* **Data for processing**:
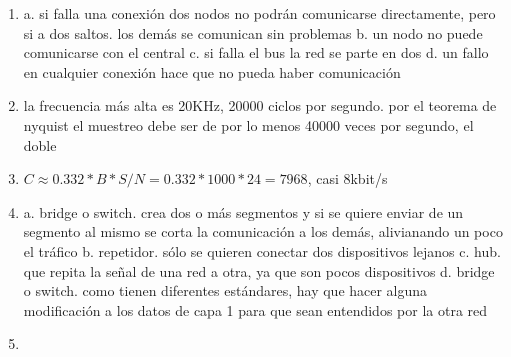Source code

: \documentclass[11pt]{article}
\begin{document}
\begin{enumerate}
\begin{itemize}
\begin{itemize}
\item si un nodo no puede retransmitir la red falla
\end{itemize}
\item malla
\begin{itemize}
\item \textbf{totalmente conectada}
\item \textbf{parcialmente conectada}
\end{itemize}
\end{itemize}
b.
\begin{itemize}
\item bus: n, cada nodo con el cable central
\item estrella: n-1, cada nodo con el nodo central
\item anillo: n, cada uno con el siguiente y el último con el primero
\item malla: hasta \(\frac{n(n-1)}{2}}\), según sea totalmente o parcialmente conectada
\end{itemize}
\item a. si falla una conexión dos nodos no podrán comunicarse directamente, pero si a dos saltos. los demás se comunican sin problemas
b. un nodo no puede comunicarse con el central
c. si falla el bus la red se parte en dos
d. un fallo en cualquier conexión hace que no pueda haber comunicación
\item la frecuencia más alta es 20KHz, 20000 ciclos por segundo. por el teorema de nyquist el muestreo debe ser de por lo menos 40000 veces por segundo, el doble
\item \(C\approx 0.332*B*S/N=0.332*1000*24=7968\), casi 8kbit/s
\item a. bridge o switch. crea dos o más segmentos y si se quiere enviar de un segmento al mismo se corta la comunicación a los demás, alivianando un poco el tráfico
b. repetidor. sólo se quieren conectar dos dispositivos lejanos
c. hub. que repita la señal de una red a otra, ya que son pocos dispositivos
d. bridge o switch. como tienen diferentes estándares, hay que hacer alguna modificación a los datos de capa 1 para que sean entendidos por la otra red
\item 


\end{enumerate}
\end{document}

* **Task brief**:
The records need to be restated word for word, minus any images.

* **Your solution**:
Source code

: \documentclass[11pt]{article}
\begin{document}
\begin{enumerate}
\begin{itemize}
\begin{itemize}
\item si un nodo no puede retransmitir la red falla
\end{itemize}
\item malla
\begin{itemize}
\item \textbf{totalmente conectada}
\item \textbf{parcialmente conectada}
\end{itemize}
\end{itemize}
b.
\begin{itemize}
\item bus: n, cada nodo con el cable central
\item estrella: n-1, cada nodo con el nodo central
\item anillo: n, cada uno con el siguiente y el último con el primero
\item malla: hasta \(\frac{n(n-1)}{2}}\), según sea totalmente o parcialmente conectada
\end{itemize}
\item a. si falla una conexión dos nodos no podrán comunicarse directamente, pero si a dos saltos. los demás se comunican sin problemas
b. un nodo no puede comunicarse con el central
c. si falla el bus la red se parte en dos
d. un fallo en cualquier conexión hace que no pueda haber comunicación
\item la frecuencia más alta es 20KHz, 20000 ciclos por segundo. por el teorema de nyquist el muestreo debe ser de por lo menos 40000 veces por segundo, el doble
\item \(C\approx 0.332*B*S/N=0.332*1000*24=7968\), casi 8kbit/s
\item a. bridge o switch. crea dos o más segmentos y si se quiere enviar de un segmento al mismo se corta la comunicación a los demás, alivianando un poco el tráfico
b. repetidor. sólo se quieren conectar dos dispositivos lejanos
c. hub. que repita la señal de una red a otra, ya que son pocos dispositivos
d. bridge o switch. como tienen diferentes estándares, hay que hacer alguna modificación a los datos de capa 1 para que sean entendidos por la otra red
\item 


\end{enumerate}
\end{document}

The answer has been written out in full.